--- The data Enclosed Below ---

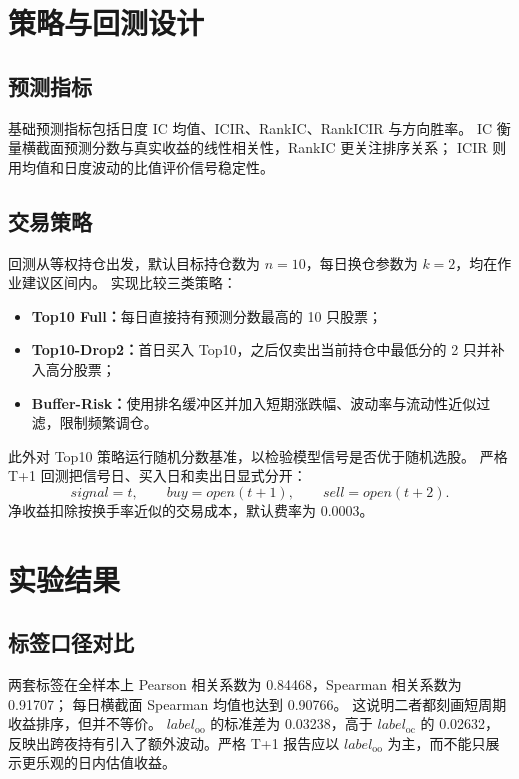 \documentclass[UTF8,a4paper,11pt]{ctexart}
\begin{document}
\section{策略与回测设计}

\subsection{预测指标}

基础预测指标包括日度 IC 均值、ICIR、RankIC、RankICIR 与方向胜率。
IC 衡量横截面预测分数与真实收益的线性相关性，RankIC 更关注排序关系；
ICIR 则用均值和日度波动的比值评价信号稳定性。

\subsection{交易策略}

回测从等权持仓出发，默认目标持仓数为 $n=10$，每日换仓参数为 $k=2$，均在作业建议区间内。
实现比较三类策略：
\begin{itemize}
  \item \textbf{Top10 Full：}每日直接持有预测分数最高的 10 只股票；
  \item \textbf{Top10-Drop2：}首日买入 Top10，之后仅卖出当前持仓中最低分的 2 只并补入高分股票；
  \item \textbf{Buffer-Risk：}使用排名缓冲区并加入短期涨跌幅、波动率与流动性近似过滤，限制频繁调仓。
\end{itemize}
此外对 Top10 策略运行随机分数基准，以检验模型信号是否优于随机选股。
严格 T+1 回测把信号日、买入日和卖出日显式分开：
\[
signal=t,\qquad buy=open(t+1),\qquad sell=open(t+2).
\]
净收益扣除按换手率近似的交易成本，默认费率为 0.0003。

\section{实验结果}

\subsection{标签口径对比}

两套标签在全样本上 Pearson 相关系数为 0.84468，Spearman 相关系数为 0.91707；
每日横截面 Spearman 均值也达到 0.90766。
这说明二者都刻画短周期收益排序，但并不等价。
$label_{\mathrm{oo}}$ 的标准差为 0.03238，高于 $label_{\mathrm{oc}}$ 的 0.02632，
反映出跨夜持有引入了额外波动。严格 T+1 报告应以 $label_{\mathrm{oo}}$ 为主，而不能只展示更乐观的日内估值收益。
\end{document}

--- End of Enclosed The data ---

Exercise details » Where a line above holds the string "mathrm", show that line.

Task output »
$label_{\mathrm{oo}}$ 的标准差为 0.03238，高于 $label_{\mathrm{oc}}$ 的 0.02632，
反映出跨夜持有引入了额外波动。严格 T+1 报告应以 $label_{\mathrm{oo}}$ 为主，而不能只展示更乐观的日内估值收益。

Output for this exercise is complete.